Editoriale

Le sorelle Ligresti non sono simpatiche ma non meritano la tortura del carcere preventivo

Una delle sorelle, Giulia, è in condizioni fisiche e psicologiche critiche, ma il giudiche ha negato la libertà . Anche se sono colpevoli non meritano questo trattamento prima della condanna definitiva, né loro né altri come loro

Simonetta  Bartolini

di Simonetta  Bartolini

Ligresti non sono esattamente una famiglia di simpaticoni. In tempi in cui le famiglie normali stentano ad arrivare alla fine del mese, guardano con angoscia i prossimi mesi con l'ingorgo fiscale che le costringerà ad attingere, alle ormai sempre più scarse riserve, per pagare le tasse. 

In tempi in cui le speranze che le cose migliorino si fanno sempre più esili, la famiglia Ligresti che ci dicono (e per quanto ne sappiamo non abbiamo motivo di dubitare)  abbia fatto affari non propriamente limpidi (per usare un eufemismo) utilizzando allegramente denaro che non sarebbe stato nelle disponibilità personali per finanziare cavalli, borsette e molto altro, non gode delle nostre simpatie.

Le inchieste avviate su di loro hanno portato alla scoperta di un diffuso malaffare, di conseguenza i loro beni stono stati bloccati. Se le indagini confermeranno la disonestà di comportamenti quali vengono loro imputati è giusto che paghino come prevede la legge.

Quel che invece è incomprensibile è ancora una volta l'accanimento dei magistrati e dei giudici con la carcerazione preventiva.

Il padre, ottantenne, agli arresti domiciliari per raggiunti limiti di età che non prevede il soggiorno in carcere, le due figlie invece sbattute in galera, ormai da diverso tempo Giulia e Jonella sono private della libertà personale in via cautelativa.

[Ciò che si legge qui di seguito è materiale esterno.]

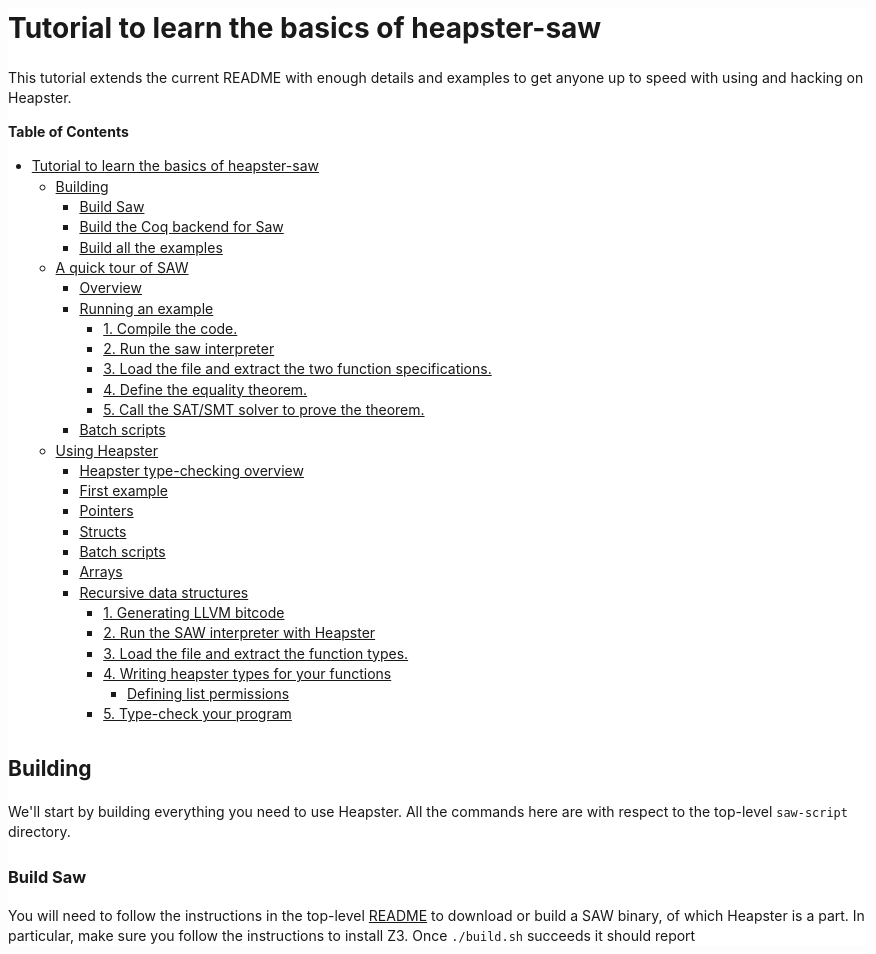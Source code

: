 # Tutorial to learn the basics of heapster-saw

This tutorial extends the current README with enough details and
examples to get anyone up to speed with using and hacking on Heapster.


**Table of Contents**

- [Tutorial to learn the basics of heapster-saw](#tutorial-to-learn-the-basics-of-heapster-saw)
    - [Building](#building)
        - [Build Saw](#build-saw)
        - [Build the Coq backend for Saw](#build-the-coq-backend-for-saw)
        - [Build all the examples](#build-all-the-examples)
    - [A quick tour of SAW](#a-quick-tour-of-saw)
        - [Overview](#overview)
        - [Running an example](#running-an-example)
            - [1. Compile the code.](#1-compile-the-code)
            - [2. Run the saw interpreter](#2-run-the-saw-interpreter)
            - [3. Load the file and extract the two function specifications.](#3-load-the-file-and-extract-the-two-function-specifications)
            - [4. Define the equality theorem.](#4-define-the-equality-theorem)
            - [5. Call the SAT/SMT solver to prove the theorem.](#5-call-the-satsmt-solver-to-prove-the-theorem)
        - [Batch scripts](#batch-scripts)
    - [Using Heapster](#using-heapster)
        - [Heapster type-checking overview](#heapster-type-checking-overview)
        - [First example](#first-example)
        - [Pointers](#pointers)
        - [Structs](#structs)
        - [Batch scripts](#batch-scripts-1)
        - [Arrays](#arrays)
        - [Recursive data structures](#recursive-data-structures)
            - [1. Generating LLVM bitcode](#1-generating-llvm-bitcode-1)
            - [2. Run the SAW interpreter with Heapster](#2-run-the-saw-interpreter-with-heapster-1)
            - [3. Load the file and extract the function types.](#3-load-the-file-and-extract-the-function-types)
            - [4. Writing heapster types for your functions](#4-writing-heapster-types-for-your-functions-1)
                - [Defining list permissions](#defining-list-permissions)
            - [5. Type-check your program](#5-type-check-your-program-1)




## Building

We'll start by building everything you need to use Heapster. All the
commands here are with respect to the top-level `saw-script` directory.

### Build Saw 
 
You will need to follow the instructions in the top-level [README](../../README.md) to
download or build a SAW binary, of which Heapster is a part. In
particular, make sure you follow the instructions to install Z3. Once `./build.sh`
succeeds it should report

La regola dice che i casi in cui si applica la detenzione preventiva sono tre: pericolo di fuga, inquinamento delle prove, reiterazione del reato.

Tre casi che funzionano e hanno motivo di esistere soprattutto quando si tratti di un imputato di delitti di sangue o comunque contro la persona.

Curiosamente però  il carcere preventivo se qualcuno è imputato di stupro, di omicidio, di rapina a mano armata, o furto con scasso  e simili amenità non viene quasi mai applicato. Il sospettato nella stragrande maggioranza dei casi dopo pochi giorni (in genere dopo aver sostenuto l'interrogatorio di garanzia) viene rilasciato in attesa di giudizio. È in genere, le cronache ci dicono, torna a delinquere!

Se proprio è sfortunato gli toccano un po' di domiciliari.

Se invece l'indiziato è accusato di delitti contro il patrimonio, va in galera senza passare dal via, e ci rimane. 

Non importa se, come nel caso delle sorelle Ligresti abbiano ormai rinunciato ad ogni incarico nelle società di famiglia e quindi non possano reiterare il reato, non importa se i loro beni sono stati confiscati e quindi non ne possano godere, in quanto frutto di illecita provenienza (se così sarà provato alla fine).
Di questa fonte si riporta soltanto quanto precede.